Survey Administration.
Six states conducted and made available participant satisfaction data. Four of those states also conducted and made available employer satisfaction data. Nearly all of the states used the three questions that make up the ACSISAT and asked them at the beginning of the survey immediately after the first question that determined the types of services received. One state, however, did ask about satisfaction with each of the services before asking the three ACSI questions. This was done by mistake, but produced no discernable difference in the results.

The data were collected using independent contractors who conducted the telephone surveys as outlined in TEGL 7-99. The participant customers were a combination of JTPA Title IIA, IIC, and III participants. Employer customers were drawn from both JTPA and Wagner-Peyser contacts.

In the Spring of 2000, before all of the surveying had been completed, the major contractors met at ICESA in Washington, DC to discuss lessons learned. Because analyses had not been conducted or were very preliminary, the focus was on survey administration.

  1. Contractors agreed that the greatest difficulty in meeting response rates was among employer customers. The problem stemmed from not having adequate contact information.

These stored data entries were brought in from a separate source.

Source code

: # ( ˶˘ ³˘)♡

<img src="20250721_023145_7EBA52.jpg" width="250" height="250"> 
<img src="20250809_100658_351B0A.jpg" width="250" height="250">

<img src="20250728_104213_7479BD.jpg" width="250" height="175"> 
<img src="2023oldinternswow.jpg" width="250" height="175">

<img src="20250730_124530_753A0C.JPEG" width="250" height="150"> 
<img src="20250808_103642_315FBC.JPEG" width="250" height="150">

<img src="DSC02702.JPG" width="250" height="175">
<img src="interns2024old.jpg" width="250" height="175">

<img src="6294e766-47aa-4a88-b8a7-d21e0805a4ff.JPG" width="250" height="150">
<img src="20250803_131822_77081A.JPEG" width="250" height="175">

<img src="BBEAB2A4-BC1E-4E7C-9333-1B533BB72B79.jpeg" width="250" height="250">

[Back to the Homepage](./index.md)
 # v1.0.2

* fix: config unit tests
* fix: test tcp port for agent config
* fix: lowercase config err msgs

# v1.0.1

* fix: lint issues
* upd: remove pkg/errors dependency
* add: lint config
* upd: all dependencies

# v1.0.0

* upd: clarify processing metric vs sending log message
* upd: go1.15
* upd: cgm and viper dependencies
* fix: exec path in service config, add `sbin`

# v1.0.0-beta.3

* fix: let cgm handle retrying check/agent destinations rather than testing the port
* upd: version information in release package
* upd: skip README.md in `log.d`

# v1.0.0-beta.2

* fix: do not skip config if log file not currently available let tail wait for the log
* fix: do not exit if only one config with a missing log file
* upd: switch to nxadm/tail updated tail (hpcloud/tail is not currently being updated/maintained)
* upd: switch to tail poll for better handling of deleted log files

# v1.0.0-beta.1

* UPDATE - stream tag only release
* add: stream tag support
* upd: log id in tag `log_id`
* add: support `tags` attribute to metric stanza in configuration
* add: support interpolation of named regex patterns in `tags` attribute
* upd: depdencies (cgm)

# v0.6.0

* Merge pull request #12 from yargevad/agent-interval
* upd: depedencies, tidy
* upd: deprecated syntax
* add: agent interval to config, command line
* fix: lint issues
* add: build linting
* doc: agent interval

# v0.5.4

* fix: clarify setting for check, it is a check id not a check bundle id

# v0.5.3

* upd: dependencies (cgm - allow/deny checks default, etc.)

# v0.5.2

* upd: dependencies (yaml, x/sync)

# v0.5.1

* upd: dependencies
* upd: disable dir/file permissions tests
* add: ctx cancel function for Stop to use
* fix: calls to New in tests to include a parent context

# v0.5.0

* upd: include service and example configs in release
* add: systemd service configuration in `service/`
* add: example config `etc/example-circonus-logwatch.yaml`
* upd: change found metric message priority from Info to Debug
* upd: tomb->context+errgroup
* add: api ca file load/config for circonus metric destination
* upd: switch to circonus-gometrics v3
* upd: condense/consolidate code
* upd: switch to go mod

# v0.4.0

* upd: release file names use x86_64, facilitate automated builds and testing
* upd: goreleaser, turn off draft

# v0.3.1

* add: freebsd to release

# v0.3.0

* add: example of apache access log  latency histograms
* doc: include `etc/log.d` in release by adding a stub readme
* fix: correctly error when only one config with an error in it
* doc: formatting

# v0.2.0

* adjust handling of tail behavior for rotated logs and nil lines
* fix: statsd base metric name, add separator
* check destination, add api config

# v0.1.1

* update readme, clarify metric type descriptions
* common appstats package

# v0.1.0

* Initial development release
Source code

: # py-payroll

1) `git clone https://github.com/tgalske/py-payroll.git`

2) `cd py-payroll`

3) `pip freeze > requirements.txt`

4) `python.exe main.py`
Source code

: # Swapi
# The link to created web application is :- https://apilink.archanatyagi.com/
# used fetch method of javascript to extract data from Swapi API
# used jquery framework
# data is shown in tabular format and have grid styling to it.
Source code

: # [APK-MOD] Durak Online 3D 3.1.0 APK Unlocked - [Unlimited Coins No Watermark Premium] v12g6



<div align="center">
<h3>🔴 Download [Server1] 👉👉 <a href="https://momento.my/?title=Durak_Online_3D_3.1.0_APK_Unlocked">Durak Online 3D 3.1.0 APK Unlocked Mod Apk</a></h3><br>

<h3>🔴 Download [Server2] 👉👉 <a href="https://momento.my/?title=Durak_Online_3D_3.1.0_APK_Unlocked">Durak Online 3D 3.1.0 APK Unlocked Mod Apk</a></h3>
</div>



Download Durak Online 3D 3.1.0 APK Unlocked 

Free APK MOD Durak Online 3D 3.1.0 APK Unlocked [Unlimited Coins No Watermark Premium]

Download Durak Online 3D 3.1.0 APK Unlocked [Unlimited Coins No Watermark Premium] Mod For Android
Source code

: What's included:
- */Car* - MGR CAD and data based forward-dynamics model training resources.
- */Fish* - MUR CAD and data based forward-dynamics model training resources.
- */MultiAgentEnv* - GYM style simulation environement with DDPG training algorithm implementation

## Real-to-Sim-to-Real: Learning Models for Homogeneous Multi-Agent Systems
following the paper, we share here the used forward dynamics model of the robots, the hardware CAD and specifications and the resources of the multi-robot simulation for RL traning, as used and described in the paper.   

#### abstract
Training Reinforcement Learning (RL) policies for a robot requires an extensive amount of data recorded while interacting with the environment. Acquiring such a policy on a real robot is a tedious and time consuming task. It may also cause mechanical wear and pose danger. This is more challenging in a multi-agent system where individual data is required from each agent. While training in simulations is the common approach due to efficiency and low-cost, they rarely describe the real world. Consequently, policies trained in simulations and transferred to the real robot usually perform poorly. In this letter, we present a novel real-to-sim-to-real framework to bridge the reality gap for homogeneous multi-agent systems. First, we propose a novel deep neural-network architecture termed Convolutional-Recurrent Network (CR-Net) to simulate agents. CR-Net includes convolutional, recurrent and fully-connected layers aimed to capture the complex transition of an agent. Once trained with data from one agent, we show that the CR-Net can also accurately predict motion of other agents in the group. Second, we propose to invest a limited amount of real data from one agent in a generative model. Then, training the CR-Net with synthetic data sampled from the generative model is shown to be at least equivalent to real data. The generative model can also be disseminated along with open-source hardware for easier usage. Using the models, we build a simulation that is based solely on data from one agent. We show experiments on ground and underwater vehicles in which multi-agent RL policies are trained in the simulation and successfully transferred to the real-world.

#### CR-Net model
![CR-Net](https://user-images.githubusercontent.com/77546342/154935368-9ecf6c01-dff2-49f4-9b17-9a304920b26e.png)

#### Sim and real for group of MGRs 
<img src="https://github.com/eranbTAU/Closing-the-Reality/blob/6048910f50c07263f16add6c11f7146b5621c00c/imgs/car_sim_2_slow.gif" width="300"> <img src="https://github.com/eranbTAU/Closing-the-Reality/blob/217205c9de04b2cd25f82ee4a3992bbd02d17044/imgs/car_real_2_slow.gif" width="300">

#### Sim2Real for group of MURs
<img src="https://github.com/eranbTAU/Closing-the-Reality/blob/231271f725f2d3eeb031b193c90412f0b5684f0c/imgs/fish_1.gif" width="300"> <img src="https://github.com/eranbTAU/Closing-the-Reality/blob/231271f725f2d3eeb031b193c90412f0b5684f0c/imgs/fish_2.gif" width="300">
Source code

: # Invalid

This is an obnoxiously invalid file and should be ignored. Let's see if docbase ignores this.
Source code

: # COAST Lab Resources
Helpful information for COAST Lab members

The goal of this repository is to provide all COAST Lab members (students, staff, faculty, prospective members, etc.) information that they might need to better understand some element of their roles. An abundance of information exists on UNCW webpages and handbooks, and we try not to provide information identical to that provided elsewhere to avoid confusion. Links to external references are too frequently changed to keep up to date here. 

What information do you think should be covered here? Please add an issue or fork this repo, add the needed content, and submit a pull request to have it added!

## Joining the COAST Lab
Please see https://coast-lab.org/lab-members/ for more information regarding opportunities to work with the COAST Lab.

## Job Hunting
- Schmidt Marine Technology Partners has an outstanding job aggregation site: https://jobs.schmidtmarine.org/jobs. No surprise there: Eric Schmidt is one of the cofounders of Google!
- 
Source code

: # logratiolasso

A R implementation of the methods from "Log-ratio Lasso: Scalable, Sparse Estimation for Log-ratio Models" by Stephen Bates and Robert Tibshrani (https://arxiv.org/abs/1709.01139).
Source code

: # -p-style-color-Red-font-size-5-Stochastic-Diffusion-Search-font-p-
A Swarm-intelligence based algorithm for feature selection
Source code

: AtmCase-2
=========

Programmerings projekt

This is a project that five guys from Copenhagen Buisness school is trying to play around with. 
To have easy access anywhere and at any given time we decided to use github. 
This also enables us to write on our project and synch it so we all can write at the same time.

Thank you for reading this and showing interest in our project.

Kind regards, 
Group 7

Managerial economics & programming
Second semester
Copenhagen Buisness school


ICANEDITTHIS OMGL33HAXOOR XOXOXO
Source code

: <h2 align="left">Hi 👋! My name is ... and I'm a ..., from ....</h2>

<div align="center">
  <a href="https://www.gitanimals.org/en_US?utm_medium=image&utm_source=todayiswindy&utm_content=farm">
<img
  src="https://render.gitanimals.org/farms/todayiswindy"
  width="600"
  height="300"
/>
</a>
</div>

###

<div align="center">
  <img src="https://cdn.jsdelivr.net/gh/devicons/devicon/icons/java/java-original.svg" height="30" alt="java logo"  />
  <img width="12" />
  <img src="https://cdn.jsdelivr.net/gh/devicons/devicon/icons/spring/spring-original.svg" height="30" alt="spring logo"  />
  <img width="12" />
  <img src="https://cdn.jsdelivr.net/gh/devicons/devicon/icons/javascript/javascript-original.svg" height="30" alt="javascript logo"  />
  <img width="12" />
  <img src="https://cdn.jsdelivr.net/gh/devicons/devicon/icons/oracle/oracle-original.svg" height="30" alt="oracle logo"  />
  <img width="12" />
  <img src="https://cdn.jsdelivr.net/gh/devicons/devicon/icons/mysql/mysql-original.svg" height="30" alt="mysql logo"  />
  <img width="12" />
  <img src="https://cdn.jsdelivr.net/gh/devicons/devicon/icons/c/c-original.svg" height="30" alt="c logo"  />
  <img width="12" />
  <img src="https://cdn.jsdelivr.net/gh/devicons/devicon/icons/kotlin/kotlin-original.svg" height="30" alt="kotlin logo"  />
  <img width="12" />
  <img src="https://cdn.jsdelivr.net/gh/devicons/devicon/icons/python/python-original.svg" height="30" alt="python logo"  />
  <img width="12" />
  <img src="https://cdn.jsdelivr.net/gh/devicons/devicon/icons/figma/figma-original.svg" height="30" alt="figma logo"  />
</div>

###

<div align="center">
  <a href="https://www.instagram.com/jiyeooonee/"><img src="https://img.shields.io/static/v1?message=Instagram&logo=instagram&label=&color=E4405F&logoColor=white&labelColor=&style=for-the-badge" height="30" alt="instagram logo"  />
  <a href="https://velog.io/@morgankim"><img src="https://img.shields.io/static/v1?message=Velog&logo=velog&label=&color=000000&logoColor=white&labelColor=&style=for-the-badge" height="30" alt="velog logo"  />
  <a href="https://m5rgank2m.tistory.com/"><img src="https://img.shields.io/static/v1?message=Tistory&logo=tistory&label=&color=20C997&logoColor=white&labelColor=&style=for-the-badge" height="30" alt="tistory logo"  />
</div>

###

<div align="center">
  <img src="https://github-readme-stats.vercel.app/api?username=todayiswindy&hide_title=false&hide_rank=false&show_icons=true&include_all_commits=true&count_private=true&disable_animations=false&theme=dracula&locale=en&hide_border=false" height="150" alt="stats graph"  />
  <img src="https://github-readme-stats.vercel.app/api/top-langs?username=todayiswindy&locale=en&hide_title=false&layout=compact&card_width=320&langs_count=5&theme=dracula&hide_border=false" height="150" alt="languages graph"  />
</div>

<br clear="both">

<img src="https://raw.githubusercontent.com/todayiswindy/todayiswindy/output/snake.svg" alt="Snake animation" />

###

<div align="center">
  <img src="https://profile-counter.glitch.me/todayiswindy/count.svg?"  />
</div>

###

They defined adequate information as having at least two and preferably three names and phone numbers for each employer.
  2. Contractors suggested that the window for contacting all customers be no more than 60 days2
  3. There is a need to translate the surveys for significant concentrations of non-English speaking populations.
  4. Youth will present a major challenge in terms of obtaining an adequate response rate.
  5. The one state that translated the survey into Spanish found that there were still difficulties in understanding the ACSI questions, especially the questions about the ideal and expectations. However, it was unclear whether the difficulty arose because of problems with translation or the inherent complexity of the questions themselves.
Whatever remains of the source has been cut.